> _Excerpted data_:

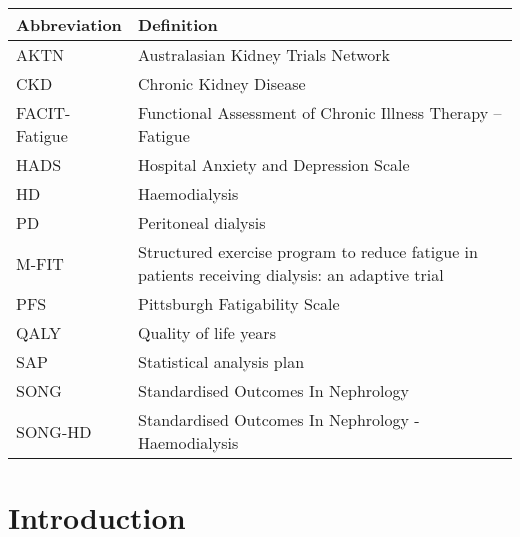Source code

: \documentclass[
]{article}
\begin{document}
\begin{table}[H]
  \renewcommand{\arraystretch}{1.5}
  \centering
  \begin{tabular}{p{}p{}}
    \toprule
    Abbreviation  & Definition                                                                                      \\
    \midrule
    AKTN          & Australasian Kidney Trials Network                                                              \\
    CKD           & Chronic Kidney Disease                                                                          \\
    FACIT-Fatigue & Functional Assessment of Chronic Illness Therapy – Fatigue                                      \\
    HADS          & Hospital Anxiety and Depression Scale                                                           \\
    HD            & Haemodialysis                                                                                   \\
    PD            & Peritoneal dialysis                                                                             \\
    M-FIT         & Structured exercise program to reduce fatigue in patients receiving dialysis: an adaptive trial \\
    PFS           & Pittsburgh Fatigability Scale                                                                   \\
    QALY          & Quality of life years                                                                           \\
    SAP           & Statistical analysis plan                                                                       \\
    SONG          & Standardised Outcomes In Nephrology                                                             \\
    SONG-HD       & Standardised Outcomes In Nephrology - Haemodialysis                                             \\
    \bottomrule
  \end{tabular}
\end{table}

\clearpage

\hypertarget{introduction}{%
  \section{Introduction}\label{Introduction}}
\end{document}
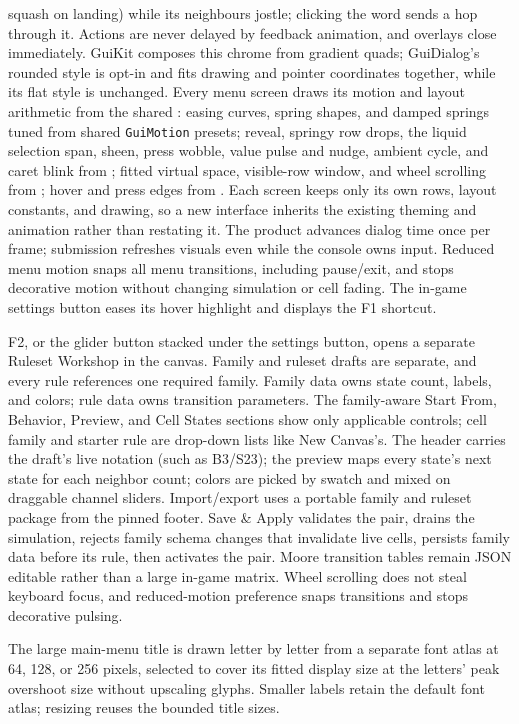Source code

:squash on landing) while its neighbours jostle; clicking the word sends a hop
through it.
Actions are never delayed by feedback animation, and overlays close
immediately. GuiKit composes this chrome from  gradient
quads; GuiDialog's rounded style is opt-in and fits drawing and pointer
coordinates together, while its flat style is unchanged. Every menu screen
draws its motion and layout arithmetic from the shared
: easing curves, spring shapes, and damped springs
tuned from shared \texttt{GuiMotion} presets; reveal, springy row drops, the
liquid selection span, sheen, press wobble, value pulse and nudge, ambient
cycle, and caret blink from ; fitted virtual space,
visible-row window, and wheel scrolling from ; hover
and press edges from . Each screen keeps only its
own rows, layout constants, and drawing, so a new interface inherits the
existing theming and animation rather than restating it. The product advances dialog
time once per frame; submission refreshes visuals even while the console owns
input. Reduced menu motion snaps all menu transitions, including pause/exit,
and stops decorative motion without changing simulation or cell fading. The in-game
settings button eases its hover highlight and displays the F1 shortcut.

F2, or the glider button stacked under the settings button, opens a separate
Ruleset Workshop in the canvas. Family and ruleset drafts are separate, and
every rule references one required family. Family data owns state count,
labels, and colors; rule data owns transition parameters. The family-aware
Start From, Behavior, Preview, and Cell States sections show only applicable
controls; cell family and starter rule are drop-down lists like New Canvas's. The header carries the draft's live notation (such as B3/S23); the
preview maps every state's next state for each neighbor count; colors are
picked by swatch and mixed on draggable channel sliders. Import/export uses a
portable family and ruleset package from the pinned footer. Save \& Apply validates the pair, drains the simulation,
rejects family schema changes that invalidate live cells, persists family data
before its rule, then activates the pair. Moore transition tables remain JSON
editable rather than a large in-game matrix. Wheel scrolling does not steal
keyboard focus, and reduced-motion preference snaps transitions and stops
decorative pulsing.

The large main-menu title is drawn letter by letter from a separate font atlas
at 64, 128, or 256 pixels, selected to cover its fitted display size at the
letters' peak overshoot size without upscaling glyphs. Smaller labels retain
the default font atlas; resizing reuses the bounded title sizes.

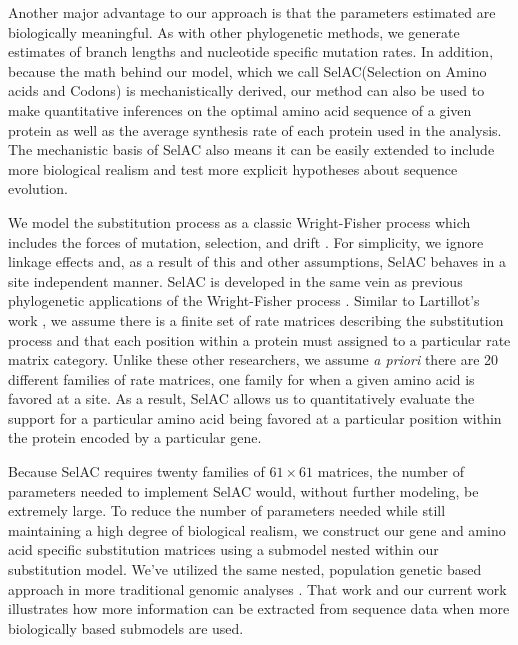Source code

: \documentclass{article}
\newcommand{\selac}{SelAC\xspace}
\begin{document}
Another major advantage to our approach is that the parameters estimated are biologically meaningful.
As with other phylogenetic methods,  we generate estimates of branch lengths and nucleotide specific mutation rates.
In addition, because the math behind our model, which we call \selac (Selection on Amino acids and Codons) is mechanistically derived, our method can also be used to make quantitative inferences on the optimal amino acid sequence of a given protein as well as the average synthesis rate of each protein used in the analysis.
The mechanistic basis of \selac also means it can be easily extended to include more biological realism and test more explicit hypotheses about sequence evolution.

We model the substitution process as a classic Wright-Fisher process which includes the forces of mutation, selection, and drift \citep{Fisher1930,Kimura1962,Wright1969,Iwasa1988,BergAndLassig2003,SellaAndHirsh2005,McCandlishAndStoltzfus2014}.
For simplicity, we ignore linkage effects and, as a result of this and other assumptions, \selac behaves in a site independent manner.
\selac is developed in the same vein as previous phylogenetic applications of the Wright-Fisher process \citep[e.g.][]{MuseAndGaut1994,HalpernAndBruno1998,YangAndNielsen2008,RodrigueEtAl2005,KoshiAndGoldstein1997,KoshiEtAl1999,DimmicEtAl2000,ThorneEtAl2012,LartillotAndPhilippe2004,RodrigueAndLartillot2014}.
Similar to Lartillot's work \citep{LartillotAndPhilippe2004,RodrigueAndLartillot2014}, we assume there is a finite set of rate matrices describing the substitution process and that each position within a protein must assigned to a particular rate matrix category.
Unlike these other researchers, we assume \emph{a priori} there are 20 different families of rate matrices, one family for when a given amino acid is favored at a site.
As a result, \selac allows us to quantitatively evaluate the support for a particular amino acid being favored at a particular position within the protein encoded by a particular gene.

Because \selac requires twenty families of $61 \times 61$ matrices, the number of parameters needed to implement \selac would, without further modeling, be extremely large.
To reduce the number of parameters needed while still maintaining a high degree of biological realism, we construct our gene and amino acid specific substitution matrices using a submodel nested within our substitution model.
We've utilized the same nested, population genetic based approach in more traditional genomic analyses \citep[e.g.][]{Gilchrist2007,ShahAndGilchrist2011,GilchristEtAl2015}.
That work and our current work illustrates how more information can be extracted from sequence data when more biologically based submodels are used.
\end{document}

> _Task statement_: Please transcribe only the lines in the records above running from the line that has "draws its motion" through the line that has "labels, and colors;", both included, exactly as they appear.

> _Completed exercise_:
draws its motion and layout arithmetic from the shared
: easing curves, spring shapes, and damped springs
tuned from shared \texttt{GuiMotion} presets; reveal, springy row drops, the
liquid selection span, sheen, press wobble, value pulse and nudge, ambient
cycle, and caret blink from ; fitted virtual space,
visible-row window, and wheel scrolling from ; hover
and press edges from . Each screen keeps only its
own rows, layout constants, and drawing, so a new interface inherits the
existing theming and animation rather than restating it. The product advances dialog
time once per frame; submission refreshes visuals even while the console owns
input. Reduced menu motion snaps all menu transitions, including pause/exit,
and stops decorative motion without changing simulation or cell fading. The in-game
settings button eases its hover highlight and displays the F1 shortcut.

F2, or the glider button stacked under the settings button, opens a separate
Ruleset Workshop in the canvas. Family and ruleset drafts are separate, and
every rule references one required family. Family data owns state count,
labels, and colors; rule data owns transition parameters. The family-aware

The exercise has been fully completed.